Data for the task -

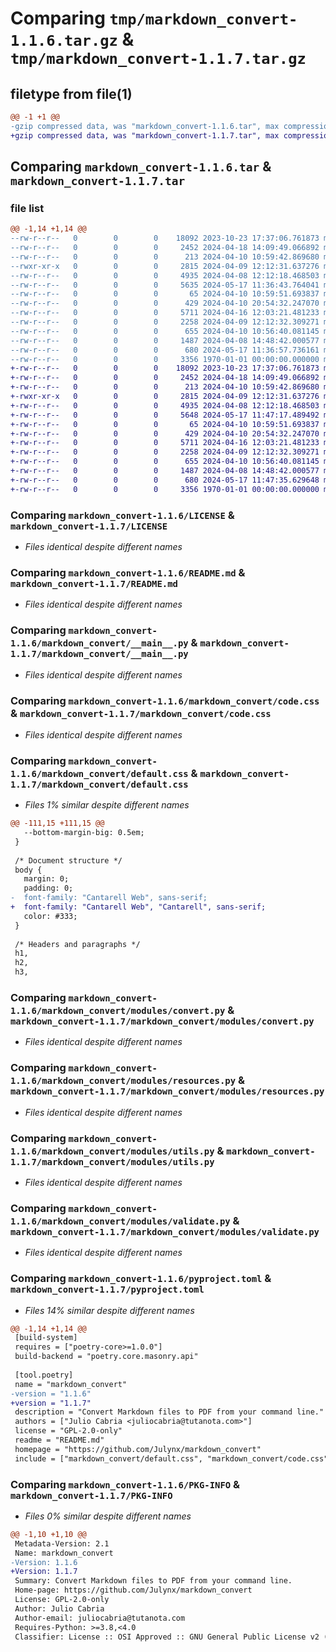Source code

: # Comparing `tmp/markdown_convert-1.1.6.tar.gz` & `tmp/markdown_convert-1.1.7.tar.gz`

## filetype from file(1)

```diff
@@ -1 +1 @@
-gzip compressed data, was "markdown_convert-1.1.6.tar", max compression
+gzip compressed data, was "markdown_convert-1.1.7.tar", max compression
```

## Comparing `markdown_convert-1.1.6.tar` & `markdown_convert-1.1.7.tar`

### file list

```diff
@@ -1,14 +1,14 @@
--rw-r--r--   0        0        0    18092 2023-10-23 17:37:06.761873 markdown_convert-1.1.6/LICENSE
--rw-r--r--   0        0        0     2452 2024-04-18 14:09:49.066892 markdown_convert-1.1.6/README.md
--rw-r--r--   0        0        0      213 2024-04-10 10:59:42.869680 markdown_convert-1.1.6/markdown_convert/__init__.py
--rwxr-xr-x   0        0        0     2815 2024-04-09 12:12:31.637276 markdown_convert-1.1.6/markdown_convert/__main__.py
--rw-r--r--   0        0        0     4935 2024-04-08 12:12:18.468503 markdown_convert-1.1.6/markdown_convert/code.css
--rw-r--r--   0        0        0     5635 2024-05-17 11:36:43.764041 markdown_convert-1.1.6/markdown_convert/default.css
--rw-r--r--   0        0        0       65 2024-04-10 10:59:51.693837 markdown_convert-1.1.6/markdown_convert/modules/__init__.py
--rw-r--r--   0        0        0      429 2024-04-10 20:54:32.247070 markdown_convert-1.1.6/markdown_convert/modules/constants.py
--rw-r--r--   0        0        0     5711 2024-04-16 12:03:21.481233 markdown_convert-1.1.6/markdown_convert/modules/convert.py
--rw-r--r--   0        0        0     2258 2024-04-09 12:12:32.309271 markdown_convert-1.1.6/markdown_convert/modules/resources.py
--rw-r--r--   0        0        0      655 2024-04-10 10:56:40.081145 markdown_convert-1.1.6/markdown_convert/modules/utils.py
--rw-r--r--   0        0        0     1487 2024-04-08 14:48:42.000577 markdown_convert-1.1.6/markdown_convert/modules/validate.py
--rw-r--r--   0        0        0      680 2024-05-17 11:36:57.736161 markdown_convert-1.1.6/pyproject.toml
--rw-r--r--   0        0        0     3356 1970-01-01 00:00:00.000000 markdown_convert-1.1.6/PKG-INFO
+-rw-r--r--   0        0        0    18092 2023-10-23 17:37:06.761873 markdown_convert-1.1.7/LICENSE
+-rw-r--r--   0        0        0     2452 2024-04-18 14:09:49.066892 markdown_convert-1.1.7/README.md
+-rw-r--r--   0        0        0      213 2024-04-10 10:59:42.869680 markdown_convert-1.1.7/markdown_convert/__init__.py
+-rwxr-xr-x   0        0        0     2815 2024-04-09 12:12:31.637276 markdown_convert-1.1.7/markdown_convert/__main__.py
+-rw-r--r--   0        0        0     4935 2024-04-08 12:12:18.468503 markdown_convert-1.1.7/markdown_convert/code.css
+-rw-r--r--   0        0        0     5648 2024-05-17 11:47:17.489492 markdown_convert-1.1.7/markdown_convert/default.css
+-rw-r--r--   0        0        0       65 2024-04-10 10:59:51.693837 markdown_convert-1.1.7/markdown_convert/modules/__init__.py
+-rw-r--r--   0        0        0      429 2024-04-10 20:54:32.247070 markdown_convert-1.1.7/markdown_convert/modules/constants.py
+-rw-r--r--   0        0        0     5711 2024-04-16 12:03:21.481233 markdown_convert-1.1.7/markdown_convert/modules/convert.py
+-rw-r--r--   0        0        0     2258 2024-04-09 12:12:32.309271 markdown_convert-1.1.7/markdown_convert/modules/resources.py
+-rw-r--r--   0        0        0      655 2024-04-10 10:56:40.081145 markdown_convert-1.1.7/markdown_convert/modules/utils.py
+-rw-r--r--   0        0        0     1487 2024-04-08 14:48:42.000577 markdown_convert-1.1.7/markdown_convert/modules/validate.py
+-rw-r--r--   0        0        0      680 2024-05-17 11:47:35.629648 markdown_convert-1.1.7/pyproject.toml
+-rw-r--r--   0        0        0     3356 1970-01-01 00:00:00.000000 markdown_convert-1.1.7/PKG-INFO
```

### Comparing `markdown_convert-1.1.6/LICENSE` & `markdown_convert-1.1.7/LICENSE`

 * *Files identical despite different names*

### Comparing `markdown_convert-1.1.6/README.md` & `markdown_convert-1.1.7/README.md`

 * *Files identical despite different names*

### Comparing `markdown_convert-1.1.6/markdown_convert/__main__.py` & `markdown_convert-1.1.7/markdown_convert/__main__.py`

 * *Files identical despite different names*

### Comparing `markdown_convert-1.1.6/markdown_convert/code.css` & `markdown_convert-1.1.7/markdown_convert/code.css`

 * *Files identical despite different names*

### Comparing `markdown_convert-1.1.6/markdown_convert/default.css` & `markdown_convert-1.1.7/markdown_convert/default.css`

 * *Files 1% similar despite different names*

```diff
@@ -111,15 +111,15 @@
   --bottom-margin-big: 0.5em;
 }
 
 /* Document structure */
 body {
   margin: 0;
   padding: 0;
-  font-family: "Cantarell Web", sans-serif;
+  font-family: "Cantarell Web", "Cantarell", sans-serif;
   color: #333;
 }
 
 /* Headers and paragraphs */
 h1,
 h2,
 h3,
```

### Comparing `markdown_convert-1.1.6/markdown_convert/modules/convert.py` & `markdown_convert-1.1.7/markdown_convert/modules/convert.py`

 * *Files identical despite different names*

### Comparing `markdown_convert-1.1.6/markdown_convert/modules/resources.py` & `markdown_convert-1.1.7/markdown_convert/modules/resources.py`

 * *Files identical despite different names*

### Comparing `markdown_convert-1.1.6/markdown_convert/modules/utils.py` & `markdown_convert-1.1.7/markdown_convert/modules/utils.py`

 * *Files identical despite different names*

### Comparing `markdown_convert-1.1.6/markdown_convert/modules/validate.py` & `markdown_convert-1.1.7/markdown_convert/modules/validate.py`

 * *Files identical despite different names*

### Comparing `markdown_convert-1.1.6/pyproject.toml` & `markdown_convert-1.1.7/pyproject.toml`

 * *Files 14% similar despite different names*

```diff
@@ -1,14 +1,14 @@
 [build-system]
 requires = ["poetry-core>=1.0.0"]
 build-backend = "poetry.core.masonry.api"
 
 [tool.poetry]
 name = "markdown_convert"
-version = "1.1.6"
+version = "1.1.7"
 description = "Convert Markdown files to PDF from your command line."
 authors = ["Julio Cabria <juliocabria@tutanota.com>"]
 license = "GPL-2.0-only"
 readme = "README.md"
 homepage = "https://github.com/Julynx/markdown_convert"
 include = ["markdown_convert/default.css", "markdown_convert/code.css"]
```

### Comparing `markdown_convert-1.1.6/PKG-INFO` & `markdown_convert-1.1.7/PKG-INFO`

 * *Files 0% similar despite different names*

```diff
@@ -1,10 +1,10 @@
 Metadata-Version: 2.1
 Name: markdown_convert
-Version: 1.1.6
+Version: 1.1.7
 Summary: Convert Markdown files to PDF from your command line.
 Home-page: https://github.com/Julynx/markdown_convert
 License: GPL-2.0-only
 Author: Julio Cabria
 Author-email: juliocabria@tutanota.com
 Requires-Python: >=3.8,<4.0
 Classifier: License :: OSI Approved :: GNU General Public License v2 (GPLv2)
```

Problem to work on - Apply a filter for "family" to the data above, then copy each line that matches.

Response to the task -
-  font-family: "Cantarell Web", sans-serif;
+  font-family: "Cantarell Web", "Cantarell", sans-serif;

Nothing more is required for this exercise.